Let $p$ be a prime number. Show that the number of solutions to $x^k \equiv 1 \pmod p$ is $gcd(k, p-1)$

I'm really not convinced by my own proof of this. Would appreciate a critique/reformulation using the ideas I already introduced.

First note that $a^k \equiv 1 \mod p \implies k\ |\ p -1$ by Fermat's Little Theorem, where $p$ is prime

So we have $d\ |\ k$. And that $d\ |\ k\implies d\ |\ p - 1$, so $d\ |\ gcd(k, p-1)$

Let $x = a^i$ where $a$ is a primitive root$\pmod p$

So $x^k = (a^i)^k = (a)^{ik}$. Note $ik\ |\ p - 1$ which occurs when i = $\frac{p-1}{k}, 2\cdot\frac{p-1}{k},...,gcd(k,p-1)\cdot$

So we have $gcd(k, p-1)$ solutions.

In your first line, $k=2p-2$ works but $k \nmid p-1.$ So without further restrictions on $k$, the line is wrong.

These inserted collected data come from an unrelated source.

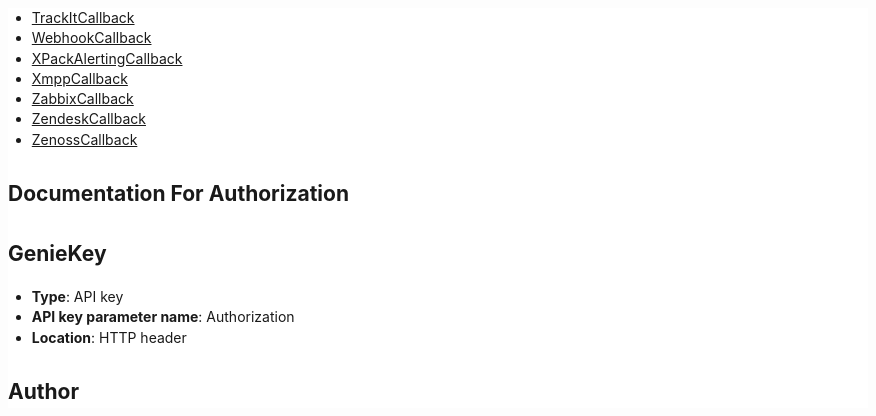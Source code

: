  - [TrackItCallback](docs/TrackItCallback.md)
 - [WebhookCallback](docs/WebhookCallback.md)
 - [XPackAlertingCallback](docs/XPackAlertingCallback.md)
 - [XmppCallback](docs/XmppCallback.md)
 - [ZabbixCallback](docs/ZabbixCallback.md)
 - [ZendeskCallback](docs/ZendeskCallback.md)
 - [ZenossCallback](docs/ZenossCallback.md)


## Documentation For Authorization


## GenieKey

- **Type**: API key
- **API key parameter name**: Authorization
- **Location**: HTTP header


## Author



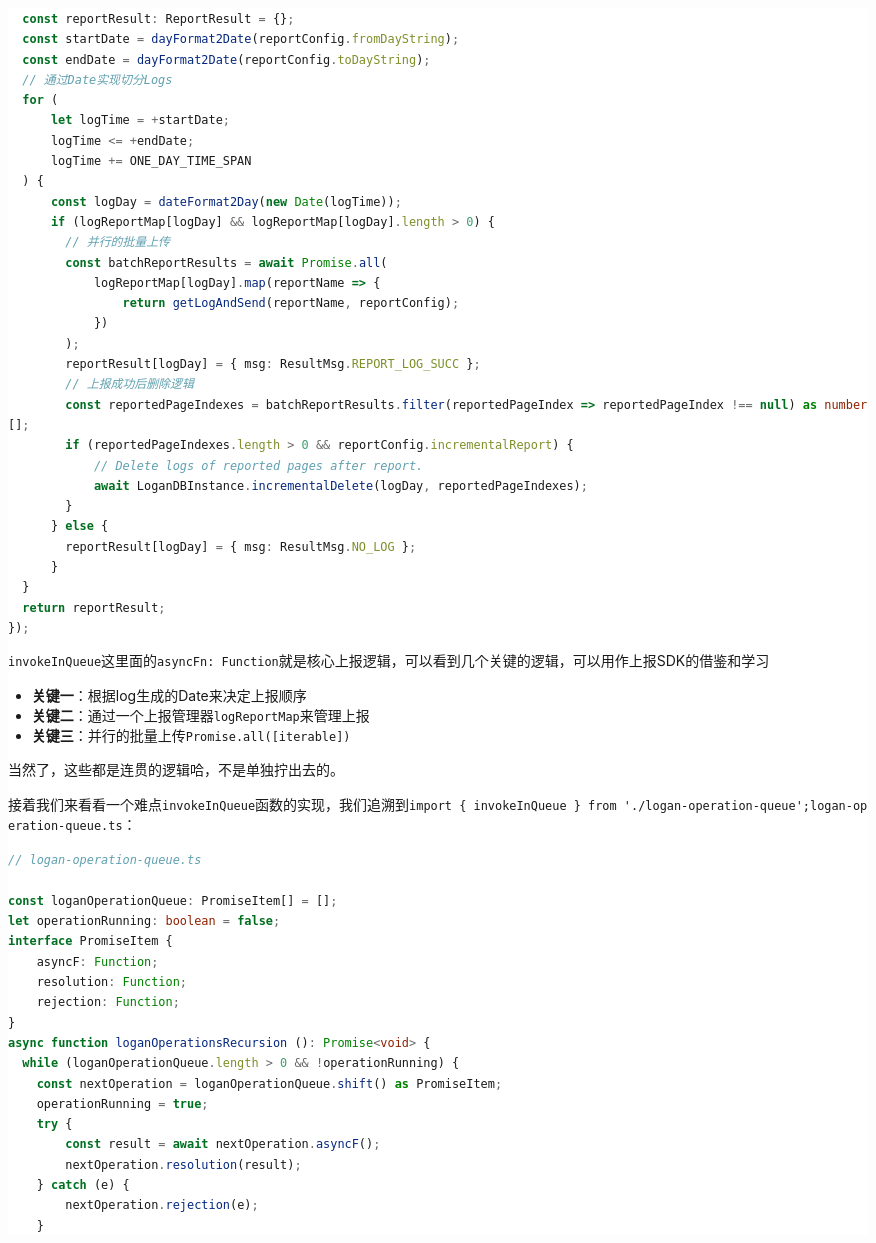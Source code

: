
 ```typescript
  const reportResult: ReportResult = {};
  const startDate = dayFormat2Date(reportConfig.fromDayString);
  const endDate = dayFormat2Date(reportConfig.toDayString);
  // 通过Date实现切分Logs
  for (
      let logTime = +startDate;
      logTime <= +endDate;
      logTime += ONE_DAY_TIME_SPAN
  ) {
      const logDay = dateFormat2Day(new Date(logTime));
      if (logReportMap[logDay] && logReportMap[logDay].length > 0) {
        // 并行的批量上传
        const batchReportResults = await Promise.all(
            logReportMap[logDay].map(reportName => {
                return getLogAndSend(reportName, reportConfig);
            })
        );
        reportResult[logDay] = { msg: ResultMsg.REPORT_LOG_SUCC };
        // 上报成功后删除逻辑
        const reportedPageIndexes = batchReportResults.filter(reportedPageIndex => reportedPageIndex !== null) as number[];
        if (reportedPageIndexes.length > 0 && reportConfig.incrementalReport) {
            // Delete logs of reported pages after report.
            await LoganDBInstance.incrementalDelete(logDay, reportedPageIndexes);
        }
      } else {
        reportResult[logDay] = { msg: ResultMsg.NO_LOG };
      }
  }
  return reportResult;
});
```

```invokeInQueue```这里面的```asyncFn: Function```就是核心上报逻辑，可以看到几个关键的逻辑，可以用作上报SDK的借鉴和学习

- **关键一**：根据log生成的Date来决定上报顺序
- **关键二**：通过一个上报管理器```logReportMap```来管理上报
- **关键三**：并行的批量上传```Promise.all([iterable])```

当然了，这些都是连贯的逻辑哈，不是单独拧出去的。

接着我们来看看一个难点```invokeInQueue```函数的实现，我们追溯到```import { invokeInQueue } from './logan-operation-queue';logan-operation-queue.ts```：

```typescript
// logan-operation-queue.ts

const loganOperationQueue: PromiseItem[] = [];
let operationRunning: boolean = false;
interface PromiseItem {
    asyncF: Function;
    resolution: Function;
    rejection: Function;
}
async function loganOperationsRecursion (): Promise<void> {
  while (loganOperationQueue.length > 0 && !operationRunning) {
    const nextOperation = loganOperationQueue.shift() as PromiseItem;
    operationRunning = true;
    try {
        const result = await nextOperation.asyncF();
        nextOperation.resolution(result);
    } catch (e) {
        nextOperation.rejection(e);
    }
```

In the second line, $d$ is undefined. But perhaps that doesn't matter, since $d$ never appears again.

In the fourth line, it's not true that $ik \mid p-1$.

To fix the proof, throw everything away except the 3rd line, and then rewrite the 3rd line so that your terms are well-defined.